■ **What this task involves**
Repeat each entry below exactly, omitting any picture it holds.

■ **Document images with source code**
━━━━━━━━━━

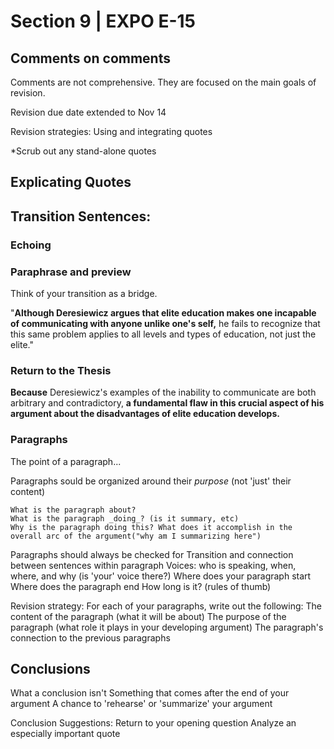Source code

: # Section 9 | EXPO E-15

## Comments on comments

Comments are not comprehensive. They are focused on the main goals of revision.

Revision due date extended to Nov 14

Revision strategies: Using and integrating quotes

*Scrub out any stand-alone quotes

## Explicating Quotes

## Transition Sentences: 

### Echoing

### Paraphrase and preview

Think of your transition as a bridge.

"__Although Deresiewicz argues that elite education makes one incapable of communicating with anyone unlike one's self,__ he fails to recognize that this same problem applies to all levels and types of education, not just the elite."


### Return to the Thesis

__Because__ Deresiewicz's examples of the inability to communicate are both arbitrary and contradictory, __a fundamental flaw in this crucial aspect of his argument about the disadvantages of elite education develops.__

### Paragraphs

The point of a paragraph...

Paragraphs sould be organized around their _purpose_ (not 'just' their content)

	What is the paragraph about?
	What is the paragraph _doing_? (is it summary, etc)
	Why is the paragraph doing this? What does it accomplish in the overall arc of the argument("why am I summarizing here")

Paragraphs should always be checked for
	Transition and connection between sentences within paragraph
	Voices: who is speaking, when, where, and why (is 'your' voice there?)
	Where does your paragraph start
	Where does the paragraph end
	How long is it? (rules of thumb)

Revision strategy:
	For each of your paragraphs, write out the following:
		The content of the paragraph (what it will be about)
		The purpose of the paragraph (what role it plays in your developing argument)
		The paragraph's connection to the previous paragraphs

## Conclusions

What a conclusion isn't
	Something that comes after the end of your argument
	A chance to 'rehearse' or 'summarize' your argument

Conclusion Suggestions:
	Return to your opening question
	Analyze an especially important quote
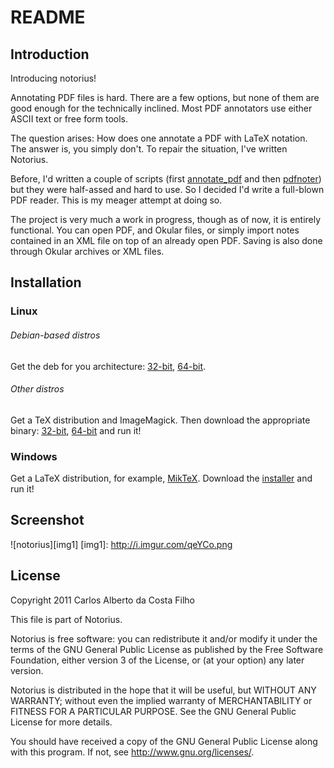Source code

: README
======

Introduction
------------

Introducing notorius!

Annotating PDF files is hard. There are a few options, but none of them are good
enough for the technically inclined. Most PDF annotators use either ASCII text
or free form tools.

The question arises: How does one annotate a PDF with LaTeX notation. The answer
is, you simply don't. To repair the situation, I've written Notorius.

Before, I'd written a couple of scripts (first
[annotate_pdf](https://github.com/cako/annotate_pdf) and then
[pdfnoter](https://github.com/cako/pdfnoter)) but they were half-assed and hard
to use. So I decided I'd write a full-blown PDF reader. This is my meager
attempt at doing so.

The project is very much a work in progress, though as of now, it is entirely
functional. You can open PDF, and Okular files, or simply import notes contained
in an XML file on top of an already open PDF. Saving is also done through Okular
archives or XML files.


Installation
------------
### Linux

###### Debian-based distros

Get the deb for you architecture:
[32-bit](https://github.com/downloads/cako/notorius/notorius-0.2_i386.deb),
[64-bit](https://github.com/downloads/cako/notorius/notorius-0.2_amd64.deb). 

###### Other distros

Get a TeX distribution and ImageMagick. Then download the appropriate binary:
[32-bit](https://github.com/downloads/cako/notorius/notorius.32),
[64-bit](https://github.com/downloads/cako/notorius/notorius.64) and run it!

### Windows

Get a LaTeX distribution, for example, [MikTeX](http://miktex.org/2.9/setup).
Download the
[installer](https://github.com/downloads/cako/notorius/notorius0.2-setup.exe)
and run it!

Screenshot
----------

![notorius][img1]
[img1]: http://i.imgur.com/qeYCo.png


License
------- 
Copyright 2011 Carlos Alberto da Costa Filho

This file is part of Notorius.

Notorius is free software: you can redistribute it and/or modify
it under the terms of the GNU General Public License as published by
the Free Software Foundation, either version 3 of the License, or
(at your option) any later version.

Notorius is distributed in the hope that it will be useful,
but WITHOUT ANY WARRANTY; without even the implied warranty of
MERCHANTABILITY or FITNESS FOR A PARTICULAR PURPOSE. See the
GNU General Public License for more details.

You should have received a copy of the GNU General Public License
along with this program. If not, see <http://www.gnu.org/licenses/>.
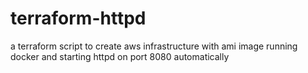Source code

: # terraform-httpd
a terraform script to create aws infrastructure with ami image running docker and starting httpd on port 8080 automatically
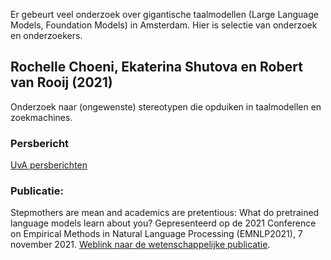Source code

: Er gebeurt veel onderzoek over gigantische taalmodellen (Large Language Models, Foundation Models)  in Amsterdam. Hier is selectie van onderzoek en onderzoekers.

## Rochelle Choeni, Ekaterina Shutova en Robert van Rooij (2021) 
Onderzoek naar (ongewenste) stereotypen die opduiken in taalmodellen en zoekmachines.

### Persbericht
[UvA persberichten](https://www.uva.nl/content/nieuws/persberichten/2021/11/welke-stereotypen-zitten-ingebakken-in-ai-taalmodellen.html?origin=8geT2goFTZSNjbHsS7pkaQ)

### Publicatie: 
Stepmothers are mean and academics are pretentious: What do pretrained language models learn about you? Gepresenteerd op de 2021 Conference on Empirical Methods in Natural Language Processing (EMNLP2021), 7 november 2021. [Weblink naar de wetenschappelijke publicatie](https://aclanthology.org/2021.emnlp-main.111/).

━━━━━━━━━━

■ **Answer for this exercise**
Source code

: # Section 9 | EXPO E-15

## Comments on comments

Comments are not comprehensive. They are focused on the main goals of revision.

Revision due date extended to Nov 14

Revision strategies: Using and integrating quotes

*Scrub out any stand-alone quotes

## Explicating Quotes

## Transition Sentences: 

### Echoing

### Paraphrase and preview

Think of your transition as a bridge.

"__Although Deresiewicz argues that elite education makes one incapable of communicating with anyone unlike one's self,__ he fails to recognize that this same problem applies to all levels and types of education, not just the elite."


### Return to the Thesis

__Because__ Deresiewicz's examples of the inability to communicate are both arbitrary and contradictory, __a fundamental flaw in this crucial aspect of his argument about the disadvantages of elite education develops.__

### Paragraphs

The point of a paragraph...

Paragraphs sould be organized around their _purpose_ (not 'just' their content)

	What is the paragraph about?
	What is the paragraph _doing_? (is it summary, etc)
	Why is the paragraph doing this? What does it accomplish in the overall arc of the argument("why am I summarizing here")

Paragraphs should always be checked for
	Transition and connection between sentences within paragraph
	Voices: who is speaking, when, where, and why (is 'your' voice there?)
	Where does your paragraph start
	Where does the paragraph end
	How long is it? (rules of thumb)

Revision strategy:
	For each of your paragraphs, write out the following:
		The content of the paragraph (what it will be about)
		The purpose of the paragraph (what role it plays in your developing argument)
		The paragraph's connection to the previous paragraphs

## Conclusions

What a conclusion isn't
	Something that comes after the end of your argument
	A chance to 'rehearse' or 'summarize' your argument

Conclusion Suggestions:
	Return to your opening question
	Analyze an especially important quote
Source code

: README
======

Introduction
------------

Introducing notorius!

Annotating PDF files is hard. There are a few options, but none of them are good
enough for the technically inclined. Most PDF annotators use either ASCII text
or free form tools.

The question arises: How does one annotate a PDF with LaTeX notation. The answer
is, you simply don't. To repair the situation, I've written Notorius.

Before, I'd written a couple of scripts (first
[annotate_pdf](https://github.com/cako/annotate_pdf) and then
[pdfnoter](https://github.com/cako/pdfnoter)) but they were half-assed and hard
to use. So I decided I'd write a full-blown PDF reader. This is my meager
attempt at doing so.

The project is very much a work in progress, though as of now, it is entirely
functional. You can open PDF, and Okular files, or simply import notes contained
in an XML file on top of an already open PDF. Saving is also done through Okular
archives or XML files.


Installation
------------
### Linux

###### Debian-based distros

Get the deb for you architecture:
[32-bit](https://github.com/downloads/cako/notorius/notorius-0.2_i386.deb),
[64-bit](https://github.com/downloads/cako/notorius/notorius-0.2_amd64.deb). 

###### Other distros

Get a TeX distribution and ImageMagick. Then download the appropriate binary:
[32-bit](https://github.com/downloads/cako/notorius/notorius.32),
[64-bit](https://github.com/downloads/cako/notorius/notorius.64) and run it!

### Windows

Get a LaTeX distribution, for example, [MikTeX](http://miktex.org/2.9/setup).
Download the
[installer](https://github.com/downloads/cako/notorius/notorius0.2-setup.exe)
and run it!

Screenshot
----------

![notorius][img1]
[img1]: http://i.imgur.com/qeYCo.png


License
------- 
Copyright 2011 Carlos Alberto da Costa Filho

This file is part of Notorius.

Notorius is free software: you can redistribute it and/or modify
it under the terms of the GNU General Public License as published by
the Free Software Foundation, either version 3 of the License, or
(at your option) any later version.

Notorius is distributed in the hope that it will be useful,
but WITHOUT ANY WARRANTY; without even the implied warranty of
MERCHANTABILITY or FITNESS FOR A PARTICULAR PURPOSE. See the
GNU General Public License for more details.

You should have received a copy of the GNU General Public License
along with this program. If not, see <http://www.gnu.org/licenses/>.
Source code

: # terraform-httpd
a terraform script to create aws infrastructure with ami image running docker and starting httpd on port 8080 automatically
Source code

: Er gebeurt veel onderzoek over gigantische taalmodellen (Large Language Models, Foundation Models)  in Amsterdam. Hier is selectie van onderzoek en onderzoekers.

## Rochelle Choeni, Ekaterina Shutova en Robert van Rooij (2021) 
Onderzoek naar (ongewenste) stereotypen die opduiken in taalmodellen en zoekmachines.

### Persbericht
[UvA persberichten](https://www.uva.nl/content/nieuws/persberichten/2021/11/welke-stereotypen-zitten-ingebakken-in-ai-taalmodellen.html?origin=8geT2goFTZSNjbHsS7pkaQ)

### Publicatie: 
Stepmothers are mean and academics are pretentious: What do pretrained language models learn about you? Gepresenteerd op de 2021 Conference on Empirical Methods in Natural Language Processing (EMNLP2021), 7 november 2021. [Weblink naar de wetenschappelijke publicatie](https://aclanthology.org/2021.emnlp-main.111/).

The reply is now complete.